This cartoon reminds me of a hilarious health-related story of my own, which many of you may benefit from reading.
I once visited a medical building for something called a colonoscopy, which, if you don’t know, is one of the most fun things you can pay strangers to do to you. My first experience with this enchanting ritual was in 2001 at a fancy, state-of-the-art clinic in a large, American metropolis.
On the day of my adventure, I had already spent a couple of joyous days following the instructions that the colon experts had provided, which led me step-by-step through some delightfully curious preparatory activities that seemed devised to make one wonder if former members the KGB hadn’t found their way into the American colonoscopy industry. For instance, I had never realized how tired I was of eating and drinking things I enjoyed until I compared it to the austerity of bypassing nutrition and pleasure entirely and swallowing nothing other than a gallon of white house paint and four boxes of laxatives. Could this affair get more fun than that? As it turned out, it could.
In the interest of not spoiling it for any of you who intend to give this a whirl sometime, I will not describe the charming processes to which I was treated that day at the clinic. Let’s just say I’ll never forget a moment of it.

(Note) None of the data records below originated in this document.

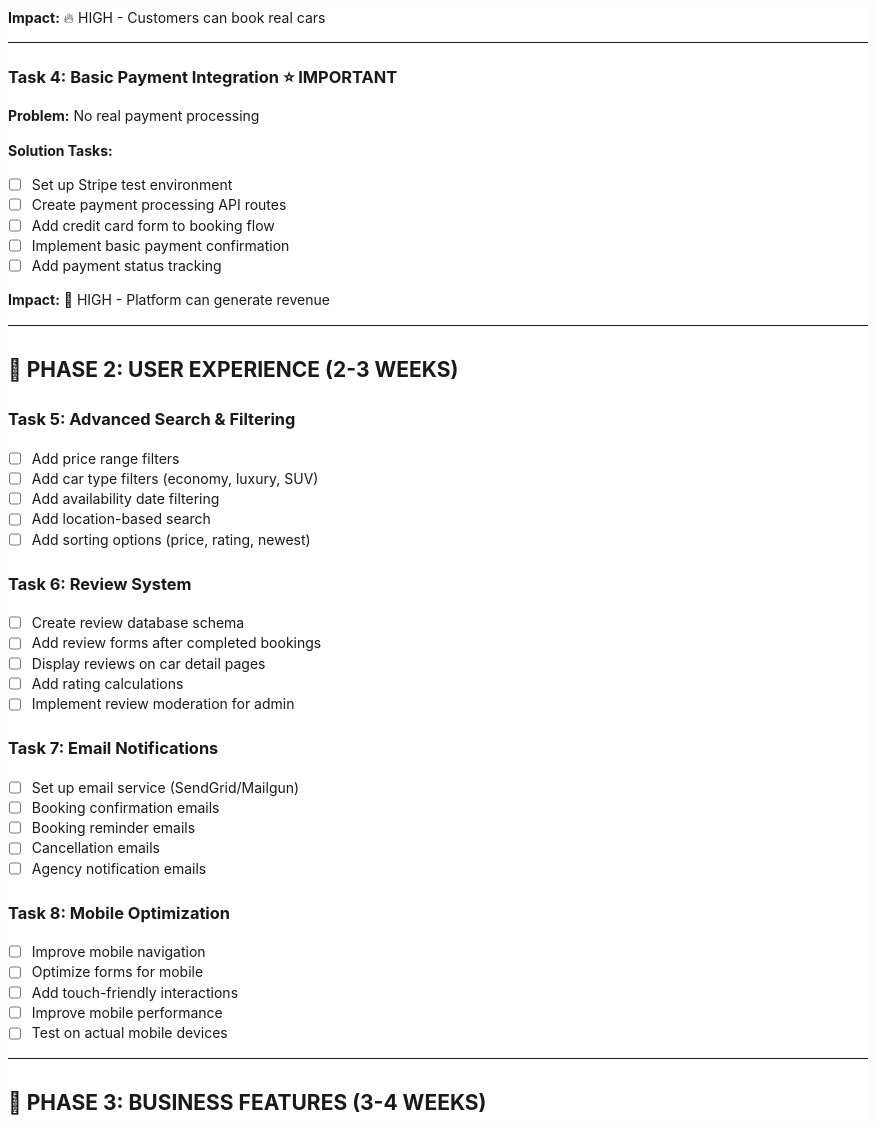 **Impact:** 🔥 HIGH - Customers can book real cars

---

### **Task 4: Basic Payment Integration** ⭐ **IMPORTANT**
**Problem:** No real payment processing

**Solution Tasks:**
- [ ] Set up Stripe test environment
- [ ] Create payment processing API routes
- [ ] Add credit card form to booking flow
- [ ] Implement basic payment confirmation
- [ ] Add payment status tracking

**Impact:** 🚀 HIGH - Platform can generate revenue

---

## 🎯 **PHASE 2: USER EXPERIENCE (2-3 WEEKS)**

### **Task 5: Advanced Search & Filtering**
- [ ] Add price range filters
- [ ] Add car type filters (economy, luxury, SUV)
- [ ] Add availability date filtering
- [ ] Add location-based search
- [ ] Add sorting options (price, rating, newest)

### **Task 6: Review System**
- [ ] Create review database schema
- [ ] Add review forms after completed bookings
- [ ] Display reviews on car detail pages
- [ ] Add rating calculations
- [ ] Implement review moderation for admin

### **Task 7: Email Notifications**
- [ ] Set up email service (SendGrid/Mailgun)
- [ ] Booking confirmation emails
- [ ] Booking reminder emails
- [ ] Cancellation emails
- [ ] Agency notification emails

### **Task 8: Mobile Optimization**
- [ ] Improve mobile navigation
- [ ] Optimize forms for mobile
- [ ] Add touch-friendly interactions
- [ ] Improve mobile performance
- [ ] Test on actual mobile devices

---

## 🎯 **PHASE 3: BUSINESS FEATURES (3-4 WEEKS)**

As the subsequent days and weeks unfolded, I happened to recount my experiences astern with certain friends and family after which, each said something peculiarly similar to, “…but you don’t remember it because of the twilight drug, right?” To which I answered, “What drug? They gave me nothing. I remember every moment.”*
It was then that I realized that the colon experts I visited that day had forgotten something that was by that time in the barbaric history of human endeavors in medicine, considered standard routine; the anesthesia. If any of you should decide to embark on a similar adventure, you may want to remind the folks with the garden hose about the twilight drug.** Otherwise, you might have as much fun as I did.
*True story. Wish it wasn’t.
**This drug is not so-named because of the popular vampire book series and does not give you extra powers.
If you’re wondering what Wayno was shoving a garden hose into last week, perhaps his cartoons will offer a clue…
It’s a perfect day to have a sidewalk sale of the boss’s office furnishings. Executive office chair for sale. Slightly used by an asshole.
Which would you prefer to experience during a cavity search—cow hooves or a dog’s muzzle? (I think that first story of mine above has got me thinking in a certain direction.)
I suppose this is preferable to it raining crucifixes and crowns of thorns and iron spikes. He is risen and he is chocolate!
(If I’ve offended any of you with that comment, just keep in mind that God will punish me. Or perhaps He already did, using a certain forgetful employee of a colonoscopy clinic.)
I could say the same
except for the part about
speaking haiku
(Before you comment on my comment, realize that I know what a haiku is and I can accurately count well past ten.)
Stay tuned for the weekend foreskin at 11. While you’re waiting, check out Wayno’s blog this week. As always, he includes some interesting stuff from his wealth of music history knowledge and also a very strange and unsettling Easter card image from around a hundred years ago!
I can’t even imagine how many years of yoga it would take for me to be able to cross my leg like that. So jealous!